Same-sex couples will now be allowed to apply, “Today” announced tonight in a statement posted on its website. The deadline for applications, originally tomorrow, will be extended to Monday.
“Today” boss Jim Bell, who met today with representatives of Gay and Lesbian Alliance Against Defamation (GLAAD), says he didn’t need much convincing to reverse NBC’s earlier policy.
“We came to the conclusion that this is the right thing to do,” Bell says in an interview with TVNewser. “I think we would have gotten there on our own, but it might have taken longer.
“We want to be inclusive. We want to be open. We want to be fair. I’m glad we’re doing the right thing.”
The contest rules had limited couples’ eligibility to those able to be legally married in New York City, where the wedding will be broadcast live on Oct. 6. Since New York State does not recognize same-sex marriage, those couples were not invited to the party.
“Our intent was not to be exclusionary,” Bell says. “It was about following the law.”

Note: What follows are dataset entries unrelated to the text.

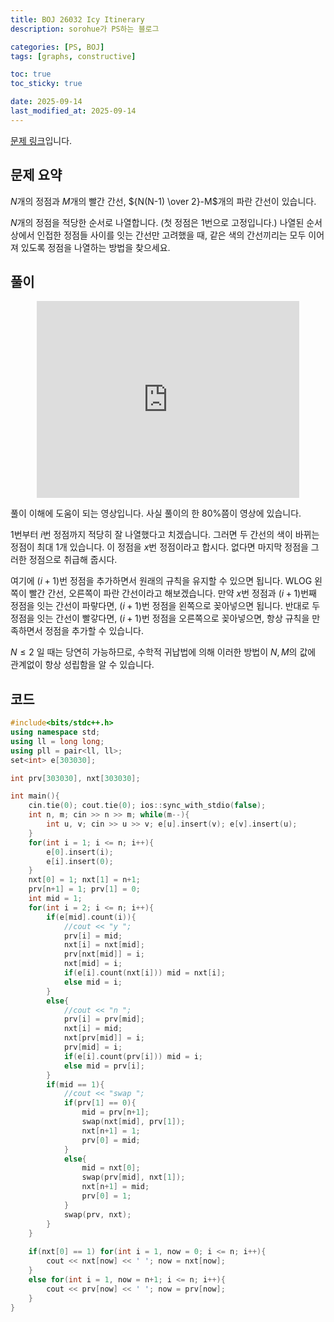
 ```yaml
---
title: BOJ 26032 Icy Itinerary
description: sorohue가 PS하는 블로그

categories: [PS, BOJ]
tags: [graphs, constructive]

toc: true
toc_sticky: true

date: 2025-09-14
last_modified_at: 2025-09-14
---
```


[문제 링크](https://boj.kr/26032)입니다.

## 문제 요약

$N$개의 정점과 $M$개의 빨간 간선, ${N(N-1) \over 2}-M$개의 파란 간선이 있습니다.

$N$개의 정점을 적당한 순서로 나열합니다. (첫 정점은 $1$번으로 고정입니다.) 나열된 순서 상에서 인접한 정점들 사이를 잇는 간선만 고려했을 때, 같은 색의 간선끼리는 모두 이어져 있도록 정점을 나열하는 방법을 찾으세요.

## 풀이

<p align="center">
    <iframe width="420" height="315" src="https://youtube.com/embed/XOXShLTT0qI" frameborder="0" allowfullscreen></iframe>
</p>

풀이 이해에 도움이 되는 영상입니다. 사실 풀이의 한 80%쯤이 영상에 있습니다.

1번부터 $i$번 정점까지 적당히 잘 나열했다고 치겠습니다. 그러면 두 간선의 색이 바뀌는 정점이 최대 1개 있습니다. 이 정점을 $x$번 정점이라고 합시다. 없다면 마지막 정점을 그러한 정점으로 취급해 줍시다.

여기에 $(i+1)$번 정점을 추가하면서 원래의 규칙을 유지할 수 있으면 됩니다. WLOG 왼쪽이 빨간 간선, 오른쪽이 파란 간선이라고 해보겠습니다. 만약 $x$번 정점과 $(i+1)$번째 정점을 잇는 간선이 파랗다면, $(i+1)$번 정점을 왼쪽으로 꽂아넣으면 됩니다. 반대로 두 정점을 잇는 간선이 빨갛다면, $(i+1)$번 정점을 오른쪽으로 꽂아넣으면, 항상 규칙을 만족하면서 정점을 추가할 수 있습니다.

$N \le 2$ 일 때는 당연히 가능하므로, 수학적 귀납법에 의해 이러한 방법이 $N, M$의 값에 관계없이 항상 성립함을 알 수 있습니다.

## 코드

```cpp
#include<bits/stdc++.h>
using namespace std;
using ll = long long;
using pll = pair<ll, ll>;
set<int> e[303030];

int prv[303030], nxt[303030];

int main(){
    cin.tie(0); cout.tie(0); ios::sync_with_stdio(false);
    int n, m; cin >> n >> m; while(m--){
        int u, v; cin >> u >> v; e[u].insert(v); e[v].insert(u);
    }
    for(int i = 1; i <= n; i++){
        e[0].insert(i);
        e[i].insert(0);
    }
    nxt[0] = 1; nxt[1] = n+1;
    prv[n+1] = 1; prv[1] = 0;
    int mid = 1;
    for(int i = 2; i <= n; i++){
        if(e[mid].count(i)){
            //cout << "y ";
            prv[i] = mid;
            nxt[i] = nxt[mid];
            prv[nxt[mid]] = i;
            nxt[mid] = i;
            if(e[i].count(nxt[i])) mid = nxt[i];
            else mid = i;
        }
        else{
            //cout << "n ";
            prv[i] = prv[mid];
            nxt[i] = mid;
            nxt[prv[mid]] = i;
            prv[mid] = i;
            if(e[i].count(prv[i])) mid = i;
            else mid = prv[i];
        }
        if(mid == 1){
            //cout << "swap ";
            if(prv[1] == 0){
                mid = prv[n+1];
                swap(nxt[mid], prv[1]);
                nxt[n+1] = 1;
                prv[0] = mid;
            }
            else{
                mid = nxt[0];
                swap(prv[mid], nxt[1]);
                nxt[n+1] = mid;
                prv[0] = 1;
            }
            swap(prv, nxt);
        }
    }
    
    if(nxt[0] == 1) for(int i = 1, now = 0; i <= n; i++){
        cout << nxt[now] << ' '; now = nxt[now];
    }
    else for(int i = 1, now = n+1; i <= n; i++){
        cout << prv[now] << ' '; now = prv[now];
    }
}
```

After receiving more than 3,000 letters and emails in protest, Bell set up today’s meeting with GLAAD. (Bell and GLAAD president Jarrett T. Barrios, a former State Senator from Massachusetts, attended Harvard together.)

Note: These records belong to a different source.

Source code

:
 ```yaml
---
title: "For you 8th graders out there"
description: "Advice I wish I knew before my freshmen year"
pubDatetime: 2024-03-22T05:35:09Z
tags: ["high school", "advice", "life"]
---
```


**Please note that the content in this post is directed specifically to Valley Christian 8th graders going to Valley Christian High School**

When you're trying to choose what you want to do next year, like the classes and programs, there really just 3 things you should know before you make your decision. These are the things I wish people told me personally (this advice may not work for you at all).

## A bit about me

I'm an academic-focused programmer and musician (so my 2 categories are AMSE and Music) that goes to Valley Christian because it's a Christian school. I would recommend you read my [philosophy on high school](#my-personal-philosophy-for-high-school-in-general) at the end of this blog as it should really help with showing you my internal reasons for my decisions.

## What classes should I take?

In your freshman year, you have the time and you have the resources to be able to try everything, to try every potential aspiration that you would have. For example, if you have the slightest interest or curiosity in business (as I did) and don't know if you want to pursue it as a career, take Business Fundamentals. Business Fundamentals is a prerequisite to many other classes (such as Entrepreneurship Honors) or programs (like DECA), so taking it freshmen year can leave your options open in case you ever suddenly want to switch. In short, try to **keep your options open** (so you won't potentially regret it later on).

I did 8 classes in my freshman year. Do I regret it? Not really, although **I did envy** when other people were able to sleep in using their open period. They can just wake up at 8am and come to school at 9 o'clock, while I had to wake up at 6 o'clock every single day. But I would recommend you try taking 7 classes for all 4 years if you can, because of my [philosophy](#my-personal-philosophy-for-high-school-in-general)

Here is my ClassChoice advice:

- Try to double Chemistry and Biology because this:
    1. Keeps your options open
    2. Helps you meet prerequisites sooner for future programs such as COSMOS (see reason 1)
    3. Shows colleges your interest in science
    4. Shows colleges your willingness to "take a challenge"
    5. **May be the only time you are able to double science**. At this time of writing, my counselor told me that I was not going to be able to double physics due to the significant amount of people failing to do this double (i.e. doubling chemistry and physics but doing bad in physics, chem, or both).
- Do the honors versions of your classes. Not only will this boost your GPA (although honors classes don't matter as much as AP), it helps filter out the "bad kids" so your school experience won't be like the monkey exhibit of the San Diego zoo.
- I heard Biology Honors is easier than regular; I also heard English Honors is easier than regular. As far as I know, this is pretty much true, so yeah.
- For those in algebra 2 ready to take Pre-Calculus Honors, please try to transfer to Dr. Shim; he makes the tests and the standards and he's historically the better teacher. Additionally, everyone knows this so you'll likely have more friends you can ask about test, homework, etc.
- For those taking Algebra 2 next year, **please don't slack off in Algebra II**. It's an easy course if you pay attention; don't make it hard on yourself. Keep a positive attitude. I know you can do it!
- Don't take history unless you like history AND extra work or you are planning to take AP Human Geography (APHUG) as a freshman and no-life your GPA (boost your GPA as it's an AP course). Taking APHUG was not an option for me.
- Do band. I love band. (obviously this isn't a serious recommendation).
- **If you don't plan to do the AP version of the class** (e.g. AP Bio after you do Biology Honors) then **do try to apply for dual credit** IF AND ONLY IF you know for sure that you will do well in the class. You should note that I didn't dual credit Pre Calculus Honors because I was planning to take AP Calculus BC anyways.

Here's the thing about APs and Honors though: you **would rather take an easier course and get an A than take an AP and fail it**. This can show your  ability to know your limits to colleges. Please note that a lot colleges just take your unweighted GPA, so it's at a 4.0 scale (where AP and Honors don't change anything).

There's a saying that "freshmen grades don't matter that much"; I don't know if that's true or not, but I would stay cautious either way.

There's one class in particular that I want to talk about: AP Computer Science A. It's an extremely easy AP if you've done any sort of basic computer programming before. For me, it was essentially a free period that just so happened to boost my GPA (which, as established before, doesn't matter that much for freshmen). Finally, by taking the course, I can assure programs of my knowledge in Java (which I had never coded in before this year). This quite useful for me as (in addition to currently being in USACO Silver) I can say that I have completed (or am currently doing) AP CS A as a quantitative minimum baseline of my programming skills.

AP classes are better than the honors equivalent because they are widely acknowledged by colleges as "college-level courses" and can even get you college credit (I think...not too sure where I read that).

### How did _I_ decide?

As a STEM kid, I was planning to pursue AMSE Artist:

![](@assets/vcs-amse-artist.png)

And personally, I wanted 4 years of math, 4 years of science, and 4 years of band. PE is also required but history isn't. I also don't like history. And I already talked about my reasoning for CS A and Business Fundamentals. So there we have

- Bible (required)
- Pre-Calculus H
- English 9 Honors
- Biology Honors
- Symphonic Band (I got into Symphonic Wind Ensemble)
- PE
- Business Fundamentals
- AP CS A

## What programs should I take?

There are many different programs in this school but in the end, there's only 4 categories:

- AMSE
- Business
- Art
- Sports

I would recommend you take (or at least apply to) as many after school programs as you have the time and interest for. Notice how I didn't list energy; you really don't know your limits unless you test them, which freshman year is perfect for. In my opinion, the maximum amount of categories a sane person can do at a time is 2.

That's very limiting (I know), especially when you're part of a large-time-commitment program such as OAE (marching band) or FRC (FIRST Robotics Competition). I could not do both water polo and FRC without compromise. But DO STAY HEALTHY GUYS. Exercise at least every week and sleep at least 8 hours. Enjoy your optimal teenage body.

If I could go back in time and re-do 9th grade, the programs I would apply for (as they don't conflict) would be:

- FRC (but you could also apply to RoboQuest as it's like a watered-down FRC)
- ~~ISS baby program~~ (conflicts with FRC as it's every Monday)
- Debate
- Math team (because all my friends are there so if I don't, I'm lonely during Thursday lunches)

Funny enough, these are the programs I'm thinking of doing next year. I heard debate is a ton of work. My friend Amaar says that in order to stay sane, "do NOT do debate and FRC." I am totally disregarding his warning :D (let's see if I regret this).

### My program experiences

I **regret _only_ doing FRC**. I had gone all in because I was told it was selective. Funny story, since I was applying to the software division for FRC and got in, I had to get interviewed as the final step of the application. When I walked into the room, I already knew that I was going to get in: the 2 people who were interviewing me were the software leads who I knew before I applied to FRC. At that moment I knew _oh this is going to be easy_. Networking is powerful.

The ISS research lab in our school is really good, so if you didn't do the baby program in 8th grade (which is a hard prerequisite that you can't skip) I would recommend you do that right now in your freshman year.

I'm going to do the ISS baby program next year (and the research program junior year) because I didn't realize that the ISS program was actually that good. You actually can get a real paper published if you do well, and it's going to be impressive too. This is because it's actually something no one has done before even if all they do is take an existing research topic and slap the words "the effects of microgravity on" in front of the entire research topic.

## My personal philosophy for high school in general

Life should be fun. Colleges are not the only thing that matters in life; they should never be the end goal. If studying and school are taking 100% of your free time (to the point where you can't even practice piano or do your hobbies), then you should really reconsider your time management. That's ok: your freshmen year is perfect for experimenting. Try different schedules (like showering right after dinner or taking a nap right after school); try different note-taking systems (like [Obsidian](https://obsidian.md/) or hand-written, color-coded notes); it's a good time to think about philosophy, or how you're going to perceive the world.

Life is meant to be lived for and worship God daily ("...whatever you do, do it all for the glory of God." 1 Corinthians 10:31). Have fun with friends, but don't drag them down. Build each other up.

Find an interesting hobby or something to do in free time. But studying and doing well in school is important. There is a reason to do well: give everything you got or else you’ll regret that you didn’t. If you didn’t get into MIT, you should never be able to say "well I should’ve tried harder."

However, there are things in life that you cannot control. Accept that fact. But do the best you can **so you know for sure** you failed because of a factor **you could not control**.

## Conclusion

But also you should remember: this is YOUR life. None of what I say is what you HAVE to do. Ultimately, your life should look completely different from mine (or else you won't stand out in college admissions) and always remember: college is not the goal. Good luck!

Bell describes the gathering as “friendly. We didn’t feel pressure. We had a good dialogue with a group we consider a friend. They made a good case.”
New York State recognizes out-of-state same-sex marriages from states in which such unions are legal — Connecticut, Iowa, Massachusetts, New Hampshire, Vermont and Washington, D.C. If a same-same-sex couple from, say, Massachusetts, has a marriage license from that state, they can legally marry in New York State.
Bell estimates that the total “Today” wedding package, which includes honeymoon and clothing, is worth between $300,000 and $500,000.
Working with Facebook, “Today” has received more than 1,000 videos for the contest — up 500 percent over last year, according to Bell. Producers will select five to seven couples as finalists, with viewers voting for the winner.
Future “Today” wedding contests will be inclusive, Bell promises.
“We’re producers, not politicians,” he says. “All we want is a good wedding.”